■ **EXERCISE INPUTS**
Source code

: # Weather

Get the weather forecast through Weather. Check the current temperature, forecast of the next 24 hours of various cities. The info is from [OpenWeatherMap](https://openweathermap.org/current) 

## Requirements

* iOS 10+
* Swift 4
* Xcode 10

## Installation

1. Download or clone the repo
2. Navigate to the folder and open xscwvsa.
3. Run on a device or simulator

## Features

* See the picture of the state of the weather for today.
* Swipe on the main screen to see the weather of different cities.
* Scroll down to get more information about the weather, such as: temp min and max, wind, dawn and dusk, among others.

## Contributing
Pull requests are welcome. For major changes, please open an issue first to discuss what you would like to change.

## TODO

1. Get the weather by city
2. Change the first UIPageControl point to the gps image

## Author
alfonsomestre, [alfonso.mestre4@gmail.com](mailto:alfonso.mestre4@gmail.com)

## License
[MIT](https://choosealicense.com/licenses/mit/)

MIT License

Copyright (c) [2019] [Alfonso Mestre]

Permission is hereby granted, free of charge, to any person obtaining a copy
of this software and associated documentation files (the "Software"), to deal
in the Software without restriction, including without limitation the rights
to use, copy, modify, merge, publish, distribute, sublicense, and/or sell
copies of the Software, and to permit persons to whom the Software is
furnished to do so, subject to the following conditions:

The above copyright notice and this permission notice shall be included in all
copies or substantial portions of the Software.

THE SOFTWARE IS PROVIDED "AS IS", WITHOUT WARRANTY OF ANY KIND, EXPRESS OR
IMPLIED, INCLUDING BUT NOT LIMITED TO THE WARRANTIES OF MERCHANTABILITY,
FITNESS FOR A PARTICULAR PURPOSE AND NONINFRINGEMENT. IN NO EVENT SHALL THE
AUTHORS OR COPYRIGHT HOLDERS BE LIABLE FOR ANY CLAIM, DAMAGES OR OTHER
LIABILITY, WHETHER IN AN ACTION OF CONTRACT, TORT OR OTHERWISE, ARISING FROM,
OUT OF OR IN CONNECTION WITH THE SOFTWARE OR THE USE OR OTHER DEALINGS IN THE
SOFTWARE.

■ **TASK STATEMENT**
Please print, unchanged, the lines from the one holding "FITNESS FOR A" through the last line of the listing above, including both and omitting the rest.

■ **RESPONSE TO THE TASK**
FITNESS FOR A PARTICULAR PURPOSE AND NONINFRINGEMENT. IN NO EVENT SHALL THE
AUTHORS OR COPYRIGHT HOLDERS BE LIABLE FOR ANY CLAIM, DAMAGES OR OTHER
LIABILITY, WHETHER IN AN ACTION OF CONTRACT, TORT OR OTHERWISE, ARISING FROM,
OUT OF OR IN CONNECTION WITH THE SOFTWARE OR THE USE OR OTHER DEALINGS IN THE
SOFTWARE.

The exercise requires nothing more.